2) It seems a little like lying. I've argued before, but the API should be the straight-truth, even if its messy. If the PBDB taxonomy for a higher taxon is wrong (why is Malacostraca a subclass in the PBDB? What opinion places it as a subclass, rather than a class?) then it seems like the solution should be to add an opinion that Malacostraca is a class. Sure, Malacostraca should probably be properly ranked as a class given current taxonomy in the PBDB, and someone has decided it isn't a class. But what about the other cases of subclasses, when-no-class-exists? Then the class entry will now contain something which no one considers to be an actual Linnean class. There are also plenty of things with Indet. class/order/family/etc but belong to what might be ranked as sub-class/sub-family/sub-order, will their lack of a taxonomic opinion be over-written in the API output by things that aren't real classes/orders/families?

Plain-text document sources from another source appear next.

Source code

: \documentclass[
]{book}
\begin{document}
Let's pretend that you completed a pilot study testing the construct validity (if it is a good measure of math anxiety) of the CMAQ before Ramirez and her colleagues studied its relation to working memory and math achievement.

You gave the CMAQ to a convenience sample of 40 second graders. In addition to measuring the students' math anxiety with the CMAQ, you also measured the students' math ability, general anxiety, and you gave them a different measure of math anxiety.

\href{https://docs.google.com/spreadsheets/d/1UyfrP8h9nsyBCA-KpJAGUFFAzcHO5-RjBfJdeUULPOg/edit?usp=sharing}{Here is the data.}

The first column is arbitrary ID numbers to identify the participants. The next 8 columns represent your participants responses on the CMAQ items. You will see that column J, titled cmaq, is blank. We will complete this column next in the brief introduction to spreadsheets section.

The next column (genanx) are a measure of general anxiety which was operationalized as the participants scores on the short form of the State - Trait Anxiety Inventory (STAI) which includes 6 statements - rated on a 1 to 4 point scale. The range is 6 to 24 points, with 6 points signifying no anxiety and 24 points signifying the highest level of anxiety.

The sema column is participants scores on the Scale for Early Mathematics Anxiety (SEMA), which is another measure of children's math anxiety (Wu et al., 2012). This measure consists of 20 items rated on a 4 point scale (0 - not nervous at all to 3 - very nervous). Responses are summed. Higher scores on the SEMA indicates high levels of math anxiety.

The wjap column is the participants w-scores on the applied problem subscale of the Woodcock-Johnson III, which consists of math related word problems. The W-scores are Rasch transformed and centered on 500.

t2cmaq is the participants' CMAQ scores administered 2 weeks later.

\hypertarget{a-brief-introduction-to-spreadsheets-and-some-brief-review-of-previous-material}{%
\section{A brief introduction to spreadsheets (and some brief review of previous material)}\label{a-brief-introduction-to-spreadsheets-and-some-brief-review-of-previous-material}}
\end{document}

A real solution to this issue, would be implement some way of getting parent-child data that isn't iterative. (What parent genus is this species in? Okay, what taxon is parent to this genus? Oh, that subfamily. Okay what taxon is this subfamily a child too? Oh, that supra-class...). Then that parent-child structure could be searched for notable clusters (regardless of what superficial rank label that group has), which would likely be a more universal way of trying to organize the patchy taxonomy of the PBDB.

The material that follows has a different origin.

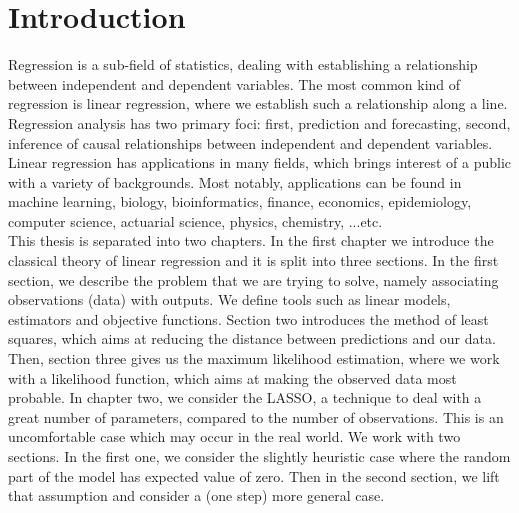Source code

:\chapter{Introduction}

Regression is a sub-field of statistics, dealing with establishing a relationship between independent and dependent variables. The most common kind of regression is linear regression, where we establish such a relationship along a line. Regression analysis has two primary foci: first, prediction and forecasting, second, inference of causal relationships between independent and dependent variables. Linear regression has applications in many fields, which brings interest of a public with a variety of backgrounds. Most notably, applications can be found in machine learning, biology, bioinformatics, finance, economics, epidemiology, computer science, actuarial science, physics, chemistry, ...etc. \\
This thesis is separated into two chapters. In the first chapter we introduce the classical theory of linear regression and it is split into three sections. In the first section, we describe the problem that we are trying to solve, namely associating observations (data) with outputs. We define tools such as linear models, estimators and objective functions. Section two introduces the method of least squares, which aims at reducing the distance between predictions and our data. Then, section three gives us the maximum likelihood estimation, where we work with a likelihood function, which aims at making the observed data most probable. In chapter two, we consider the LASSO, a technique to deal with a great number of parameters, compared to the number of observations. This is an uncomfortable case which may occur in the real world. We work with two sections. In the first one, we consider the slightly heuristic case where the random part of the model has expected value of zero. Then in the second section, we lift that assumption and consider a (one step) more general case.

cambro commented 5 years ago

The issue is that there is an explicit parameter in the API for this purpose: option parameter 'class,' which returns the classification of a taxon: phylum, class, order, family, genus. https://paleobiodb.org/data1.2/taxa/list.json?name=Decapoda&show=class

The "Linnaean" ranks are inherently problematic and nothing will change that. Malacostraca exists as both a class and a subclass in PBDB. In the dynamic way that taxonomy is created from opinions, the subclass rank currently wins. A return of "NO_CLASS_SPECIFIED" is misleading at very best. A Class HAS been specified, it has just be trumped by an opinion that happens to place the class not as a class but as a subclass...

dwbapst commented 5 years ago

I'm well aware of the explicit parameter in the API, having studied the taxonomy output from the PBDB at length- but if I call 'class', I want the PBDB to tell me what the database says the Class is for that taxon, even if that's an NA, rather than guess what I might want, so to avoid situations with NA.

And, yes, the PBDB's taxonomy is mercurial. That's a feature, not a bug!